Recorded data
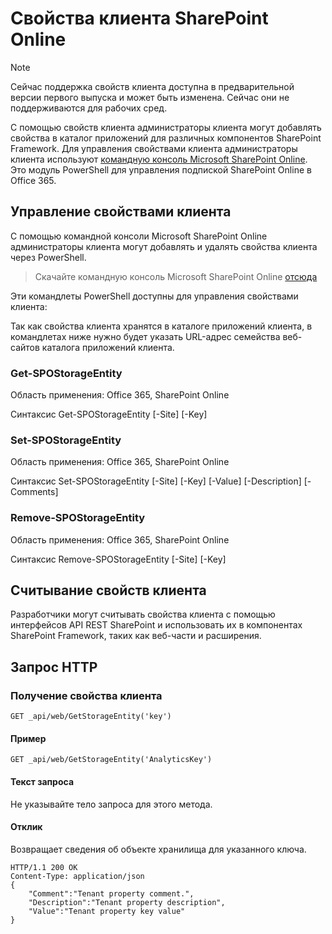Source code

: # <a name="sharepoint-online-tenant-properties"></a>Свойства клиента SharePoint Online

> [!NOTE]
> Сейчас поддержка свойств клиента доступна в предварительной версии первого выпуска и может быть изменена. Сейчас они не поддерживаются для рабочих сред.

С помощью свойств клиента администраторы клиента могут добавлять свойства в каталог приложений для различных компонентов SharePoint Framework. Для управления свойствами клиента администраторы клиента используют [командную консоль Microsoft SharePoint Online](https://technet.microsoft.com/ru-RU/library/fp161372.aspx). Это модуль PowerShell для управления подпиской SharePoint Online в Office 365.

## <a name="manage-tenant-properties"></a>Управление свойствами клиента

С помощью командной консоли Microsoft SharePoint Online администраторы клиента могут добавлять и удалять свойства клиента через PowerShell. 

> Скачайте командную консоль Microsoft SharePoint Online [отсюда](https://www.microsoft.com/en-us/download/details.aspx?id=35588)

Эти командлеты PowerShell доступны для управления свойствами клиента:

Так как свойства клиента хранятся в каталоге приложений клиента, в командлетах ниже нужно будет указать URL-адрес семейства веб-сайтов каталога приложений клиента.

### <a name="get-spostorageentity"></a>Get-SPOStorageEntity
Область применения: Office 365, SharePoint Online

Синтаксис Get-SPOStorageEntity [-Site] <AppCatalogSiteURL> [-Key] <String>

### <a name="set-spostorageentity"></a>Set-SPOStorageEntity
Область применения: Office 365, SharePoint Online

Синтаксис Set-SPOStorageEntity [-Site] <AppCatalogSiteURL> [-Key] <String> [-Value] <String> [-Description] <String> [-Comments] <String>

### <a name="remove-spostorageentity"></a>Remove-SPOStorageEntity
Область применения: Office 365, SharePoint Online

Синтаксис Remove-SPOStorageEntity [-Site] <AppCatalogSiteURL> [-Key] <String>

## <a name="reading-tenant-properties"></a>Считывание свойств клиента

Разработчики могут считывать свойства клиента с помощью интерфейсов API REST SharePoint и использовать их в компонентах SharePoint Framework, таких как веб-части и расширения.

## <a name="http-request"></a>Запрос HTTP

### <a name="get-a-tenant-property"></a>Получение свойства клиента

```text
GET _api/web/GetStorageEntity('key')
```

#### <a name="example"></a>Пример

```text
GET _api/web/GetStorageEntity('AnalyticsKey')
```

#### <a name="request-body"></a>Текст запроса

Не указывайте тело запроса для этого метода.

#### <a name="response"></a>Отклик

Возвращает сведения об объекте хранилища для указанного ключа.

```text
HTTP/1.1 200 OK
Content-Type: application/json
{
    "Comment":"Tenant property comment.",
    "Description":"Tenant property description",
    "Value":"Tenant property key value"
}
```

* * *

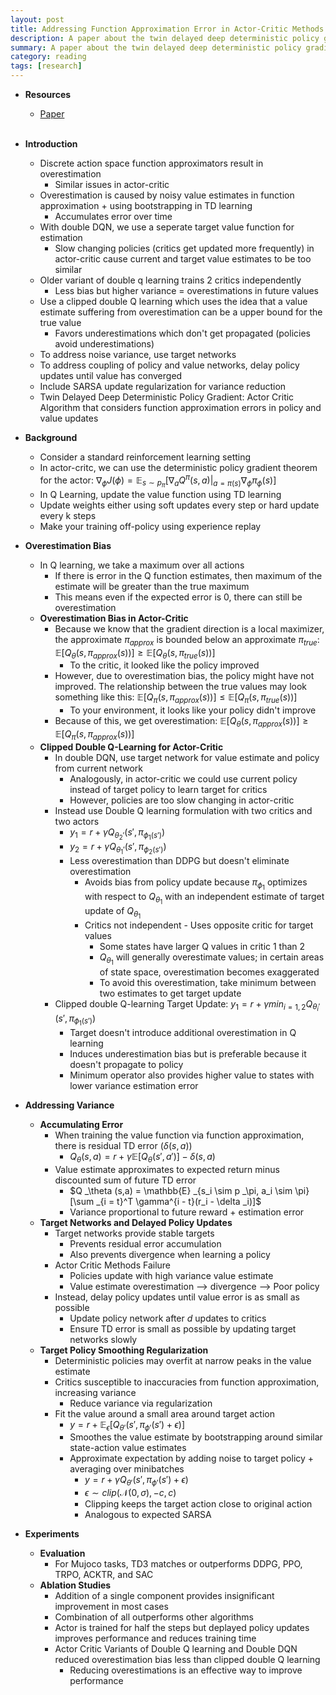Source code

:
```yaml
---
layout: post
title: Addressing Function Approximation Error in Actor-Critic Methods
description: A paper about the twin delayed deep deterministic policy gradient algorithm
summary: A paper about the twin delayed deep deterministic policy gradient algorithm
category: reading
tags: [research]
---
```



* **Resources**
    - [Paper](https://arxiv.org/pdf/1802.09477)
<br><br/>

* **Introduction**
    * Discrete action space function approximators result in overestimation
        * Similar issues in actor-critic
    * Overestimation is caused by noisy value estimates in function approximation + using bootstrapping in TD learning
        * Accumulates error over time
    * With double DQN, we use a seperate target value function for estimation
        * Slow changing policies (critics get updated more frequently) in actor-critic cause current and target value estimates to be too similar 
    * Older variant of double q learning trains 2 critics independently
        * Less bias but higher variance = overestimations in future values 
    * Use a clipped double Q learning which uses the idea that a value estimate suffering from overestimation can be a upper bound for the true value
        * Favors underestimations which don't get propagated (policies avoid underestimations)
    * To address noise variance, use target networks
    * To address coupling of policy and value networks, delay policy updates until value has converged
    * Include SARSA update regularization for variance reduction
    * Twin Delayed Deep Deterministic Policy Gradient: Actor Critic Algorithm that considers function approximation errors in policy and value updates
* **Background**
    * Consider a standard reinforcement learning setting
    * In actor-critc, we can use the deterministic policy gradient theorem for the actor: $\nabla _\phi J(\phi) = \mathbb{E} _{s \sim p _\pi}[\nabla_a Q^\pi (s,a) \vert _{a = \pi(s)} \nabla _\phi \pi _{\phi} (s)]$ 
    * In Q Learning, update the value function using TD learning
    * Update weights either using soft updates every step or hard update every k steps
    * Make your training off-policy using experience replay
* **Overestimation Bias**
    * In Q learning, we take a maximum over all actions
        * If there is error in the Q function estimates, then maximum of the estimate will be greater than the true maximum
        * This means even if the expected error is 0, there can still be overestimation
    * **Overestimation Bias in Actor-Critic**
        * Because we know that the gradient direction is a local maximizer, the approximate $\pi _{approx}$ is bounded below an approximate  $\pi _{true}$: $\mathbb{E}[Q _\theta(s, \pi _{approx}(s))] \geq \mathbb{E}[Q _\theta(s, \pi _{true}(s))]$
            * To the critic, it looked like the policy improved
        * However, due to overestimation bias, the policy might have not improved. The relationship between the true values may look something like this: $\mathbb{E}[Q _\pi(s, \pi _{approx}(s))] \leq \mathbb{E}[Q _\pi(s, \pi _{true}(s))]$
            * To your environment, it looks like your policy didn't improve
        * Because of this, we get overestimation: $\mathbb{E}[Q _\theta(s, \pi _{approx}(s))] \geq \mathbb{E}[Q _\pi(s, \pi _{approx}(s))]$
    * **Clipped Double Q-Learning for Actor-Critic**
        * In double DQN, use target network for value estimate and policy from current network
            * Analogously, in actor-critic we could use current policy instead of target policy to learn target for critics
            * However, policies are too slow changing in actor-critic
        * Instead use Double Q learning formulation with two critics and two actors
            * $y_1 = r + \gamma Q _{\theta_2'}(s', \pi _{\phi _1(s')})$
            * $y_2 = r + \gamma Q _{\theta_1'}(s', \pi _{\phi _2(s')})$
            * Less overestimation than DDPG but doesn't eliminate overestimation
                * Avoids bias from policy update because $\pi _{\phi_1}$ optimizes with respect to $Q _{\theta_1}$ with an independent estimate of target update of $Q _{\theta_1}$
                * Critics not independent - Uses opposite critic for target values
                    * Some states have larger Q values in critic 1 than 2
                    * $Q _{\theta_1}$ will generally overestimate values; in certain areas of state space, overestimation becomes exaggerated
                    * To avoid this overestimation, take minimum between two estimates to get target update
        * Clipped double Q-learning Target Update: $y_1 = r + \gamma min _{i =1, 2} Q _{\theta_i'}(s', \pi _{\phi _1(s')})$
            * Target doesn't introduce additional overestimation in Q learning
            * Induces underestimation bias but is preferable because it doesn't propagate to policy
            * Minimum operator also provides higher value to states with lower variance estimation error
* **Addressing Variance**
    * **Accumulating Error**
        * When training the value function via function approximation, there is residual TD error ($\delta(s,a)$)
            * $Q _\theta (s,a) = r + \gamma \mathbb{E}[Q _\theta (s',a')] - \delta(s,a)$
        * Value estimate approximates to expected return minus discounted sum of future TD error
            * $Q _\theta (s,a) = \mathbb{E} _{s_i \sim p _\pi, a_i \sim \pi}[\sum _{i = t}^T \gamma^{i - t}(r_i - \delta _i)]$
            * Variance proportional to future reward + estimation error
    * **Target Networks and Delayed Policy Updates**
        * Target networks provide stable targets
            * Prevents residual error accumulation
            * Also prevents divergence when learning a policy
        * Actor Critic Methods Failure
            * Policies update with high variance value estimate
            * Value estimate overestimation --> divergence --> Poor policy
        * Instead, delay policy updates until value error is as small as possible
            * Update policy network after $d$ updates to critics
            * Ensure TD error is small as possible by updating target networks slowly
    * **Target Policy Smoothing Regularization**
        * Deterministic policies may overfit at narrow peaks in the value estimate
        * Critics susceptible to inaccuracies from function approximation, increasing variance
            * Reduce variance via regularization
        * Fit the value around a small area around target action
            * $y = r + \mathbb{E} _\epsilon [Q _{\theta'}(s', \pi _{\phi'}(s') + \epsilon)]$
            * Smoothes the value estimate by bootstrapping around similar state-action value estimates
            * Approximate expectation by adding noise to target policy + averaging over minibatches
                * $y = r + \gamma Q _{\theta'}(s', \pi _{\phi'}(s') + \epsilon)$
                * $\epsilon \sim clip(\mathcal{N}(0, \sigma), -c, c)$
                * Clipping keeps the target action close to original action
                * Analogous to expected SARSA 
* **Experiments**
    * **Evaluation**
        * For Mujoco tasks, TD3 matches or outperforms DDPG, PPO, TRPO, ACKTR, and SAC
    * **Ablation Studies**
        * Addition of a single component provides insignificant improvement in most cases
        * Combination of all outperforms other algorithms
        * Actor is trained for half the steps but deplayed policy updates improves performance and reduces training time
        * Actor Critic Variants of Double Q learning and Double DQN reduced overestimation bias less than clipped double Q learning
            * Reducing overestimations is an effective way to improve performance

...

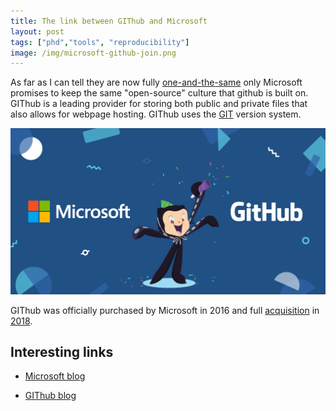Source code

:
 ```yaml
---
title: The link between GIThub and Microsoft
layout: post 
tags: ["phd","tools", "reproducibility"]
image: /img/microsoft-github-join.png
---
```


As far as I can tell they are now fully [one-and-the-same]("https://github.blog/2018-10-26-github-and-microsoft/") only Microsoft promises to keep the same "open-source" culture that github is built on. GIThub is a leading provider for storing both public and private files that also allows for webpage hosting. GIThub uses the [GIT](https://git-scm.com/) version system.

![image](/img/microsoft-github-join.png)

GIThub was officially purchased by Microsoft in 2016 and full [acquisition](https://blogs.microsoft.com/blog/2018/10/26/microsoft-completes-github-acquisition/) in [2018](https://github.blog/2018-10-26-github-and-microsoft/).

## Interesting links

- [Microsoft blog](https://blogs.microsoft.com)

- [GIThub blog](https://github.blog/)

» EXERCISE DESCRIPTION: Tally the lines in the entries above that hold the word "doesn". Reply with nothing but that count.

» ANSWER SECTION: 3